From the first line to the last, retype everything below exactly, minus the pictures.

** Opening DATA TO EXAMINE block **

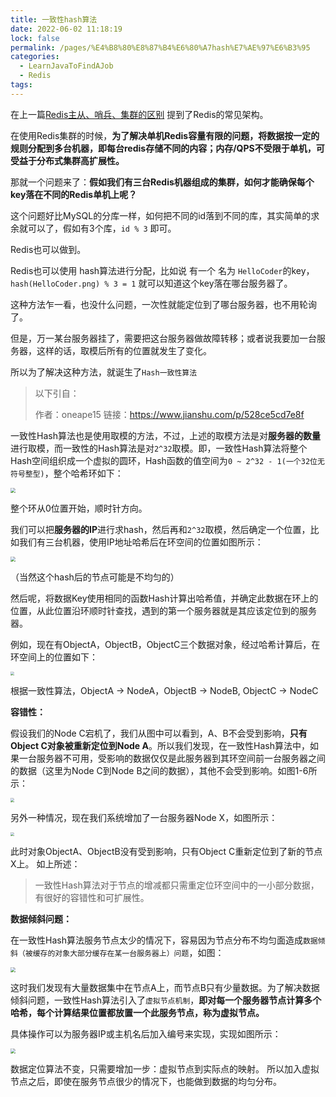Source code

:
 ```yaml
---
title: 一致性hash算法
date: 2022-06-02 11:18:19
lock: false
permalink: /pages/%E4%B8%80%E8%87%B4%E6%80%A7hash%E7%AE%97%E6%B3%95
categories:
  - LearnJavaToFindAJob
  - Redis
tags:
---
```

在上一篇[Redis主从、哨兵、集群的区别](articles\Redis\Redis主从、哨兵、集群的区别.md) 提到了Redis的常见架构。

在使用Redis集群的时候，**为了解决单机Redis容量有限的问题，将数据按一定的规则分配到多台机器，即每台redis存储不同的内容；内存/QPS不受限于单机，可受益于分布式集群高扩展性。**

那就一个问题来了：**假如我们有三台Redis机器组成的集群，如何才能确保每个key落在不同的Redis单机上呢？**

这个问题好比MySQL的分库一样，如何把不同的id落到不同的库，其实简单的求余就可以了，假如有3个库，`id % 3` 即可。

Redis也可以做到。

Redis也可以使用 hash算法进行分配，比如说 有一个 名为 `HelloCoder`的key，`hash(HelloCoder.png) % 3 = 1` 就可以知道这个key落在哪台服务器了。

这种方法乍一看，也没什么问题，一次性就能定位到了哪台服务器，也不用轮询了。

但是，万一某台服务器挂了，需要把这台服务器做故障转移；或者说我要加一台服务器，这样的话，取模后所有的位置就发生了变化。

所以为了解决这种方法，就诞生了`Hash一致性算法`



> 以下引自：
>
> 作者：oneape15
> 链接：https://www.jianshu.com/p/528ce5cd7e8f

一致性Hash算法也是使用取模的方法，不过，上述的取模方法是对**服务器的数量**进行取模，而一致性的Hash算法是对`2^32`取模。即，一致性Hash算法将整个Hash空间组织成一个虚拟的圆环，Hash函数的值空间为`0 ~ 2^32 - 1(一个32位无符号整型)`，整个哈希环如下：

<img src="https://cdn.jsdelivr.net/gh/DogerRain/image@main/img-202109/6555006-1f81e81466729c6b.png" style="zoom:50%;" />

整个环从0位置开始，顺时针方向。

我们可以把**服务器的IP**进行求hash，然后再和`2^32`取模，然后确定一个位置，比如我们有三台机器，使用IP地址哈希后在环空间的位置如图所示：

<img src="https://cdn.jsdelivr.net/gh/DogerRain/image@main/img-202109/6555006-1f100c1012b06b40.png" style="zoom:50%;" />

（当然这个hash后的节点可能是不均匀的）

然后呢，将数据Key使用相同的函数Hash计算出哈希值，并确定此数据在环上的位置，从此位置沿环顺时针查找，遇到的第一个服务器就是其应该定位到的服务器。

例如，现在有ObjectA，ObjectB，ObjectC三个数据对象，经过哈希计算后，在环空间上的位置如下：

<img src="https://cdn.jsdelivr.net/gh/DogerRain/image@main/img-202109/6555006-defb48ae9714580d.png" style="zoom:40%;" />

根据一致性算法，ObjectA -> NodeA，ObjectB -> NodeB, ObjectC -> NodeC



**容错性：**

假设我们的Node C宕机了，我们从图中可以看到，A、B不会受到影响，**只有Object C对象被重新定位到Node A**。所以我们发现，在一致性Hash算法中，如果一台服务器不可用，受影响的数据仅仅是此服务器到其环空间前一台服务器之间的数据（这里为Node C到Node B之间的数据），其他不会受到影响。如图1-6所示：

<img src="https://cdn.jsdelivr.net/gh/DogerRain/image@main/img-202109/6555006-cd54d5c30e9cad6f.png" style="zoom:40%;" />

另外一种情况，现在我们系统增加了一台服务器Node X，如图所示：

<img src="https://cdn.jsdelivr.net/gh/DogerRain/image@main/img-202109/6555006-8f61754de37eb380.png" style="zoom:40%;" />

此时对象ObjectA、ObjectB没有受到影响，只有Object C重新定位到了新的节点X上。
 如上所述：

> 一致性Hash算法对于节点的增减都只需重定位环空间中的一小部分数据，有很好的容错性和可扩展性。



**数据倾斜问题：**

在一致性Hash算法服务节点太少的情况下，容易因为节点分布不均匀面造成`数据倾斜（被缓存的对象大部分缓存在某一台服务器上）问题`，如图：

<img src="https://cdn.jsdelivr.net/gh/DogerRain/image@main/img-202109/6555006-f15ec4f10a433beb.png" style="zoom:50%;" />

这时我们发现有大量数据集中在节点A上，而节点B只有少量数据。为了解决数据倾斜问题，一致性Hash算法引入了`虚拟节点机制`，**即对每一个服务器节点计算多个哈希，每个计算结果位置都放置一个此服务节点，称为虚拟节点。**

具体操作可以为服务器IP或主机名后加入编号来实现，实现如图所示：

<img src="https://cdn.jsdelivr.net/gh/DogerRain/image@main/img-202109/6555006-f15ec4f10a433beb.png" style="zoom:50%;" />

数据定位算法不变，只需要增加一步：虚拟节点到实际点的映射。
所以加入虚拟节点之后，即使在服务节点很少的情况下，也能做到数据的均匀分布。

** Closing DATA TO EXAMINE block **

**EXERCISE SOLUTION**.
Source code

:
 ```yaml
---
title: 一致性hash算法
date: 2022-06-02 11:18:19
lock: false
permalink: /pages/%E4%B8%80%E8%87%B4%E6%80%A7hash%E7%AE%97%E6%B3%95
categories:
  - LearnJavaToFindAJob
  - Redis
tags:
---
```

在上一篇[Redis主从、哨兵、集群的区别](articles\Redis\Redis主从、哨兵、集群的区别.md) 提到了Redis的常见架构。

在使用Redis集群的时候，**为了解决单机Redis容量有限的问题，将数据按一定的规则分配到多台机器，即每台redis存储不同的内容；内存/QPS不受限于单机，可受益于分布式集群高扩展性。**

那就一个问题来了：**假如我们有三台Redis机器组成的集群，如何才能确保每个key落在不同的Redis单机上呢？**

这个问题好比MySQL的分库一样，如何把不同的id落到不同的库，其实简单的求余就可以了，假如有3个库，`id % 3` 即可。

Redis也可以做到。

Redis也可以使用 hash算法进行分配，比如说 有一个 名为 `HelloCoder`的key，`hash(HelloCoder.png) % 3 = 1` 就可以知道这个key落在哪台服务器了。

这种方法乍一看，也没什么问题，一次性就能定位到了哪台服务器，也不用轮询了。

但是，万一某台服务器挂了，需要把这台服务器做故障转移；或者说我要加一台服务器，这样的话，取模后所有的位置就发生了变化。

所以为了解决这种方法，就诞生了`Hash一致性算法`



> 以下引自：
>
> 作者：oneape15
> 链接：https://www.jianshu.com/p/528ce5cd7e8f

一致性Hash算法也是使用取模的方法，不过，上述的取模方法是对**服务器的数量**进行取模，而一致性的Hash算法是对`2^32`取模。即，一致性Hash算法将整个Hash空间组织成一个虚拟的圆环，Hash函数的值空间为`0 ~ 2^32 - 1(一个32位无符号整型)`，整个哈希环如下：

<img src="https://cdn.jsdelivr.net/gh/DogerRain/image@main/img-202109/6555006-1f81e81466729c6b.png" style="zoom:50%;" />

整个环从0位置开始，顺时针方向。

我们可以把**服务器的IP**进行求hash，然后再和`2^32`取模，然后确定一个位置，比如我们有三台机器，使用IP地址哈希后在环空间的位置如图所示：

<img src="https://cdn.jsdelivr.net/gh/DogerRain/image@main/img-202109/6555006-1f100c1012b06b40.png" style="zoom:50%;" />

（当然这个hash后的节点可能是不均匀的）

然后呢，将数据Key使用相同的函数Hash计算出哈希值，并确定此数据在环上的位置，从此位置沿环顺时针查找，遇到的第一个服务器就是其应该定位到的服务器。

例如，现在有ObjectA，ObjectB，ObjectC三个数据对象，经过哈希计算后，在环空间上的位置如下：

<img src="https://cdn.jsdelivr.net/gh/DogerRain/image@main/img-202109/6555006-defb48ae9714580d.png" style="zoom:40%;" />

根据一致性算法，ObjectA -> NodeA，ObjectB -> NodeB, ObjectC -> NodeC



**容错性：**

假设我们的Node C宕机了，我们从图中可以看到，A、B不会受到影响，**只有Object C对象被重新定位到Node A**。所以我们发现，在一致性Hash算法中，如果一台服务器不可用，受影响的数据仅仅是此服务器到其环空间前一台服务器之间的数据（这里为Node C到Node B之间的数据），其他不会受到影响。如图1-6所示：

<img src="https://cdn.jsdelivr.net/gh/DogerRain/image@main/img-202109/6555006-cd54d5c30e9cad6f.png" style="zoom:40%;" />

另外一种情况，现在我们系统增加了一台服务器Node X，如图所示：

<img src="https://cdn.jsdelivr.net/gh/DogerRain/image@main/img-202109/6555006-8f61754de37eb380.png" style="zoom:40%;" />

此时对象ObjectA、ObjectB没有受到影响，只有Object C重新定位到了新的节点X上。
 如上所述：

> 一致性Hash算法对于节点的增减都只需重定位环空间中的一小部分数据，有很好的容错性和可扩展性。



**数据倾斜问题：**

在一致性Hash算法服务节点太少的情况下，容易因为节点分布不均匀面造成`数据倾斜（被缓存的对象大部分缓存在某一台服务器上）问题`，如图：

<img src="https://cdn.jsdelivr.net/gh/DogerRain/image@main/img-202109/6555006-f15ec4f10a433beb.png" style="zoom:50%;" />

这时我们发现有大量数据集中在节点A上，而节点B只有少量数据。为了解决数据倾斜问题，一致性Hash算法引入了`虚拟节点机制`，**即对每一个服务器节点计算多个哈希，每个计算结果位置都放置一个此服务节点，称为虚拟节点。**

具体操作可以为服务器IP或主机名后加入编号来实现，实现如图所示：

<img src="https://cdn.jsdelivr.net/gh/DogerRain/image@main/img-202109/6555006-f15ec4f10a433beb.png" style="zoom:50%;" />

数据定位算法不变，只需要增加一步：虚拟节点到实际点的映射。
所以加入虚拟节点之后，即使在服务节点很少的情况下，也能做到数据的均匀分布。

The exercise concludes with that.